When it comes to DC United's chances in the MLS playoffs moving forward... If you didn’t like Rudy, Hoosiers, Miracle on Ice, Breaking Away or Victory, you’ve got a busy weekend of movies to watch again. It really is like Hollywood made a sports movie and put together the most insane odds you could imagine. Star player and reigning MVP out for 10 weeks?  Check.   (Like losing your quarterback, point-guard, pitcher or center).  Three starting players go out in the penultimate game with injuries?  Check.  Young rising talent gets suspended from playing in the finals?  Check?  There’s a dark cloud looming.

For those of you that don’t follow soccer (we’ll fight about that later), let me explain their current situation. In MLS, you play a home-and-away series for the conference finals.  Then, you combine the goals from the two games (one home, one away) and the winner of the combined score wins.  DC United lost that first game 3-1 in Houston last weekend.

So going into this weekend at home, DC United, missing up to FIVE starters, and already down TWO goals from the start, need to win.  And they need to win big.  Like 3-0 or 4-1 or 5-2 big.  This is climbing Mordor.   This is Gleaming the Cube.

But DC’s got this game sewn up.  Here’s why:

  • The Kids. Perry Kitchen, Bill Hamid and Nick DeLeon just don’t know any better.  No one’s told them that they should be nervous or play like they’re new to the pros.  In round one against New York, a team of international superstars, Kitchen stole the ball all night like a playground bully, Hamid rewrote the laws of physics with his goalkeeping and DeLeon scored the game-winning goal.  Ignorance is bliss, and these three are playing stupid good.
  • The Bench. All sorts of players who haven’t played in months because of injuries or just being second string are stepping up.   They’re not just filling in the gaps, they’re making shit happen, scoring goals and shutting down the other team.
  • The Coach.
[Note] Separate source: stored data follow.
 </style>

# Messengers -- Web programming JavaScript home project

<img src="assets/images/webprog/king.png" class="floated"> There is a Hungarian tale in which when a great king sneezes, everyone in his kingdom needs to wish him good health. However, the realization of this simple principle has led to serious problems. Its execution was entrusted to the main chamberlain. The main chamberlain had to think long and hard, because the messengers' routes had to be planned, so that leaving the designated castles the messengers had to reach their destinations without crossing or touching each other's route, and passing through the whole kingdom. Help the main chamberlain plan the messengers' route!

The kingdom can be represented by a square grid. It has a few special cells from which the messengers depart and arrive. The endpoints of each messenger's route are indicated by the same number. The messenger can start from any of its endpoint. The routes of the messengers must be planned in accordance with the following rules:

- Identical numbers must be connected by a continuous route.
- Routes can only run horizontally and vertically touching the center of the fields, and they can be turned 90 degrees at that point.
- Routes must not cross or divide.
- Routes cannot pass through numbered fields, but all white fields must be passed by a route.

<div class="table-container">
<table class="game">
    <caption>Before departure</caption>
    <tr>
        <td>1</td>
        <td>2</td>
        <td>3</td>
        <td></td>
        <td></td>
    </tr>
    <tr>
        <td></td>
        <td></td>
This team plays just like Benny Olsen did when he was still a player: tenacious, tough, cocky, optimistic and fun to watch.   The guys are like homicidal soccer-bots, and the ball is Sarah Connor.  Aside from how he’s shaped the team, Olsen’s on a run of making smart subs that win games.  Not bad for the youngest coach in the league.
  • RFK. DC has only lost once at home all year, and that was to eventual eastern conference winner Kansas City.  The fans are loud, the stands are full of banners and smoke bombs, and it’s not going to be no 85 and sunny like it was in Houston.
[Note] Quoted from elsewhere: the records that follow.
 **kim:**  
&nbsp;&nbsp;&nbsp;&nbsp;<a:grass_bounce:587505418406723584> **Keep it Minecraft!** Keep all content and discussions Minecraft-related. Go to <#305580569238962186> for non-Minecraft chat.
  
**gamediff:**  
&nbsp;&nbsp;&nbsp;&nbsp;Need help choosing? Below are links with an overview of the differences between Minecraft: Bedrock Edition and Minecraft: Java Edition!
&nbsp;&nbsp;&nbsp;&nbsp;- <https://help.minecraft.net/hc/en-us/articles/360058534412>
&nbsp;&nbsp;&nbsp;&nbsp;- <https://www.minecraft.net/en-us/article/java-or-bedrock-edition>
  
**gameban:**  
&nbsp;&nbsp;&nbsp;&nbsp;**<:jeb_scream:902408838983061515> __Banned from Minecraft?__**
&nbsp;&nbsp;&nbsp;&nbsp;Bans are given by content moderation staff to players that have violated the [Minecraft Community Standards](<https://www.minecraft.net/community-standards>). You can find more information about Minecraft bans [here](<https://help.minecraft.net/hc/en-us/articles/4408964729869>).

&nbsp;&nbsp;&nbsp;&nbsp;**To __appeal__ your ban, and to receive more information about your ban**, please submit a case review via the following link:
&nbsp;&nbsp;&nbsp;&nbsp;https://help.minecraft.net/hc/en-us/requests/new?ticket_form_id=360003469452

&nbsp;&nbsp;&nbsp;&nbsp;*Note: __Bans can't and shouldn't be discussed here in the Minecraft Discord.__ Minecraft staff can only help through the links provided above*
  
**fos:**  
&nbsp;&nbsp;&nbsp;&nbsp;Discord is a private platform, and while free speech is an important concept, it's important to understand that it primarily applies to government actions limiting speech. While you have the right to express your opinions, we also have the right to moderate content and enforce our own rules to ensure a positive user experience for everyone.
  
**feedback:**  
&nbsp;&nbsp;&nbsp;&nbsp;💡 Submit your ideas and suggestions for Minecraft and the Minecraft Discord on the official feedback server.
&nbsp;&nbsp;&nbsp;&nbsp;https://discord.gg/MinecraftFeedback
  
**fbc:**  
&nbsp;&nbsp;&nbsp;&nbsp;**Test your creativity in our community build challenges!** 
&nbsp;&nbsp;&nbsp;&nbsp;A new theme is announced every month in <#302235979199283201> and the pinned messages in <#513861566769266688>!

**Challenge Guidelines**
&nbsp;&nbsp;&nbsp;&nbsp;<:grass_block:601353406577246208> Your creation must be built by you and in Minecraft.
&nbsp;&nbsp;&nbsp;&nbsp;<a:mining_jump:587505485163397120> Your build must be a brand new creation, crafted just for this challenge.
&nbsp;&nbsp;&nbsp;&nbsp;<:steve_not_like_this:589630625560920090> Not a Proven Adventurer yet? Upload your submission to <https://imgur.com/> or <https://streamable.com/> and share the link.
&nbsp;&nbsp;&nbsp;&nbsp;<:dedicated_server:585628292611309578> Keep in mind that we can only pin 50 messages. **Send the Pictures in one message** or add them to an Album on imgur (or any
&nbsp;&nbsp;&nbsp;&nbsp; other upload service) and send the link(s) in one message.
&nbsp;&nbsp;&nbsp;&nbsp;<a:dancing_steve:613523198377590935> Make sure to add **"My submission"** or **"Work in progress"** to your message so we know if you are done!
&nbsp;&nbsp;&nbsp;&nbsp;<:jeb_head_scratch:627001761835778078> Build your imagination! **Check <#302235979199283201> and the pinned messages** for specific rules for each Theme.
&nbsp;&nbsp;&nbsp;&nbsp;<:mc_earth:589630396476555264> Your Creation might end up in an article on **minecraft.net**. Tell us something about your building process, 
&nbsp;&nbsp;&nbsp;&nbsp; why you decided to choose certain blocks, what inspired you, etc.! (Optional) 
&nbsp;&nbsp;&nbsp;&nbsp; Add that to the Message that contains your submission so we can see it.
This team was written off by everyone in early September when DeRosario was injured.  They weren’t creative enough, skilled enough, experienced enough.  But until last weekend, they hadn’t lost in over two months.   Somehow they figured out a way, week in and week out.  And with rumors of DeRosario getting healthy enough to come on as a sub?  We got this.
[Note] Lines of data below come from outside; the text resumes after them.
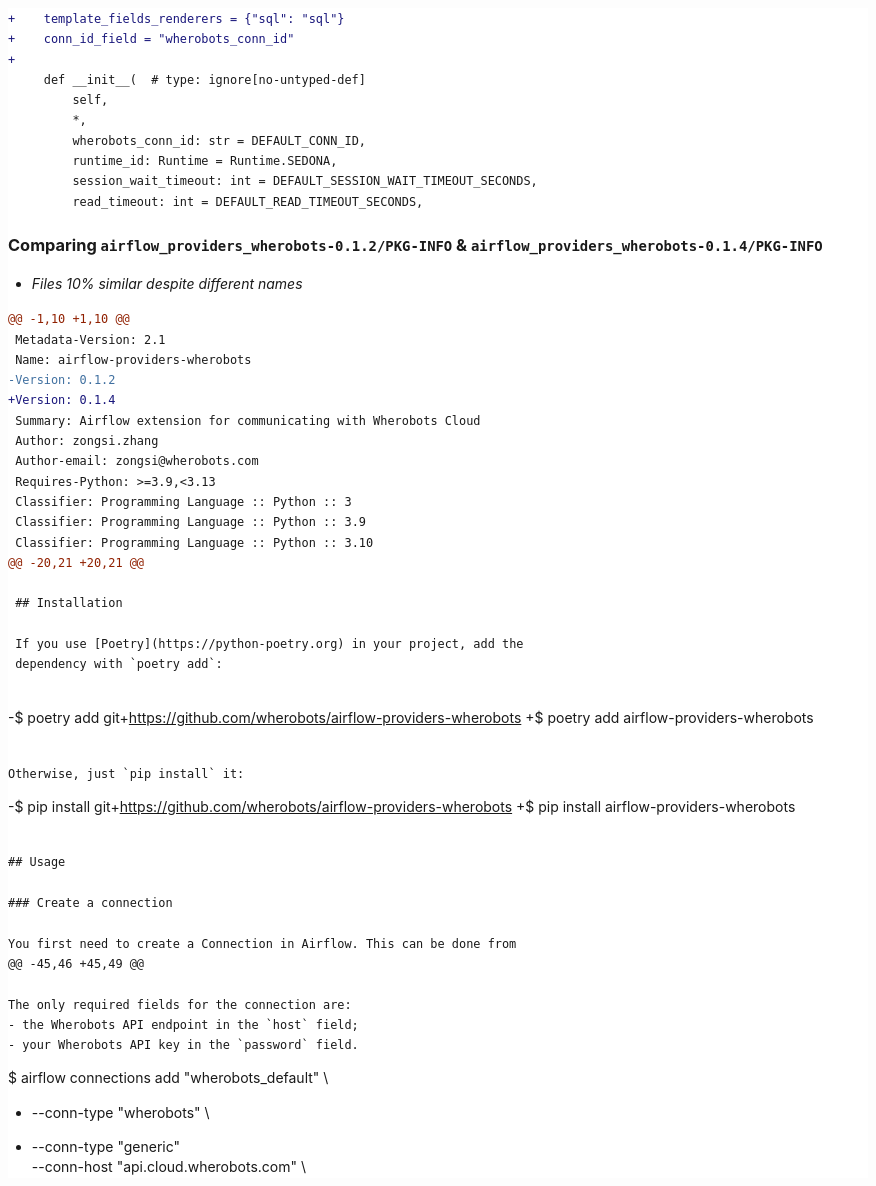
 ```diff
+    template_fields_renderers = {"sql": "sql"}
+    conn_id_field = "wherobots_conn_id"
+
     def __init__(  # type: ignore[no-untyped-def]
         self,
         *,
         wherobots_conn_id: str = DEFAULT_CONN_ID,
         runtime_id: Runtime = Runtime.SEDONA,
         session_wait_timeout: int = DEFAULT_SESSION_WAIT_TIMEOUT_SECONDS,
         read_timeout: int = DEFAULT_READ_TIMEOUT_SECONDS,
```

### Comparing `airflow_providers_wherobots-0.1.2/PKG-INFO` & `airflow_providers_wherobots-0.1.4/PKG-INFO`

 * *Files 10% similar despite different names*

```diff
@@ -1,10 +1,10 @@
 Metadata-Version: 2.1
 Name: airflow-providers-wherobots
-Version: 0.1.2
+Version: 0.1.4
 Summary: Airflow extension for communicating with Wherobots Cloud
 Author: zongsi.zhang
 Author-email: zongsi@wherobots.com
 Requires-Python: >=3.9,<3.13
 Classifier: Programming Language :: Python :: 3
 Classifier: Programming Language :: Python :: 3.9
 Classifier: Programming Language :: Python :: 3.10
@@ -20,21 +20,21 @@
 
 ## Installation
 
 If you use [Poetry](https://python-poetry.org) in your project, add the
 dependency with `poetry add`:
 
 ```
-$ poetry add git+https://github.com/wherobots/airflow-providers-wherobots
+$ poetry add airflow-providers-wherobots
 ```
 
 Otherwise, just `pip install` it:
 
 ```
-$ pip install git+https://github.com/wherobots/airflow-providers-wherobots
+$ pip install airflow-providers-wherobots
 ```
 
 ## Usage
 
 ### Create a connection
 
 You first need to create a Connection in Airflow. This can be done from
@@ -45,46 +45,49 @@
 
 The only required fields for the connection are:
 - the Wherobots API endpoint in the `host` field;
 - your Wherobots API key in the `password` field.
 
 ```
 $ airflow connections add "wherobots_default" \
-    --conn-type "wherobots" \
+    --conn-type "generic" \
     --conn-host "api.cloud.wherobots.com" \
Prediction: DC wins 3-1 in regulation, taking it to overtime.  DeRo scores on a bike in OT and RFK crumbles in the pandemonium.   No, I don’t know where we’d play MLS Cup if RFK crumbled, but I’m voting for the South Lawn.

The Other Game Out West?

I don’t share the normal DC United fan’s hate for Seattle, so don’t be surprised that I’m rooting for them.  They’re a fun team to watch, they move the ball really well, and their goal scorers always do it with style.  The problem is that they’re up against an LA team that slept their way into the playoffs and suddenly remembered that their team is stacked with people like Landon Donovan, David Beckham, Robbie Keane, Omar Gonzalez, and a bunch of names that only soccer fans would know to fear.  After beating Seattle 3-0 in the first game, it's apparent that LA is literally the sleeping giant, and that’s no malarkey.   Seattle will have a great, packed house, and they have the guns to go forward, I just don’t see them pulling back three.   Hope I’m wrong.

Prediction: 2-2 tie, and LA moves on.